(Dataset entries)
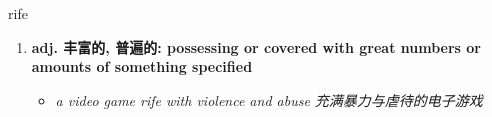 
\begin{frame}
{\huge rife}
\begin{center}
\begin{enumerate}\Large
  \item \textbf{adj. 丰富的, 普遍的: possessing or covered with great numbers or amounts of something specified}
  \begin{itemize}
    \item \em{\Large{a video game rife with violence and abuse 充满暴力与虐待的电子游戏}}
  \end{itemize}
\end{enumerate}
\end{center}
\end{frame}
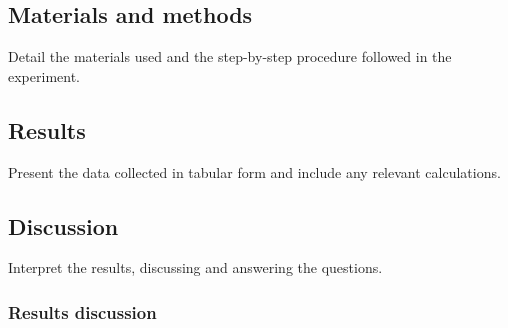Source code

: \documentclass{article}
\begin{document}
\subsection{Materials and methods}
Detail the materials used and the step-by-step procedure followed in the experiment.

\subsection{Results}
Present the data collected in tabular form and include any relevant calculations.

\subsection{Discussion}
Interpret the results, discussing and answering the questions.

\subsubsection{Results discussion}
\end{document}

WHAT IS BEING ASKED —
The answer is the full set of records printed exactly, less the pictures.

EXERCISE ANSWER —
\begin{frame}
{\huge rife}
\begin{center}
\begin{enumerate}\Large
  \item \textbf{adj. 丰富的, 普遍的: possessing or covered with great numbers or amounts of something specified}
  \begin{itemize}
    \item \em{\Large{a video game rife with violence and abuse 充满暴力与虐待的电子游戏}}
  \end{itemize}
\end{enumerate}
\end{center}
\end{frame}
Source code

: \documentclass{article}
\begin{document}
\subsection{Materials and methods}
Detail the materials used and the step-by-step procedure followed in the experiment.

\subsection{Results}
Present the data collected in tabular form and include any relevant calculations.

\subsection{Discussion}
Interpret the results, discussing and answering the questions.

\subsubsection{Results discussion}
\end{document}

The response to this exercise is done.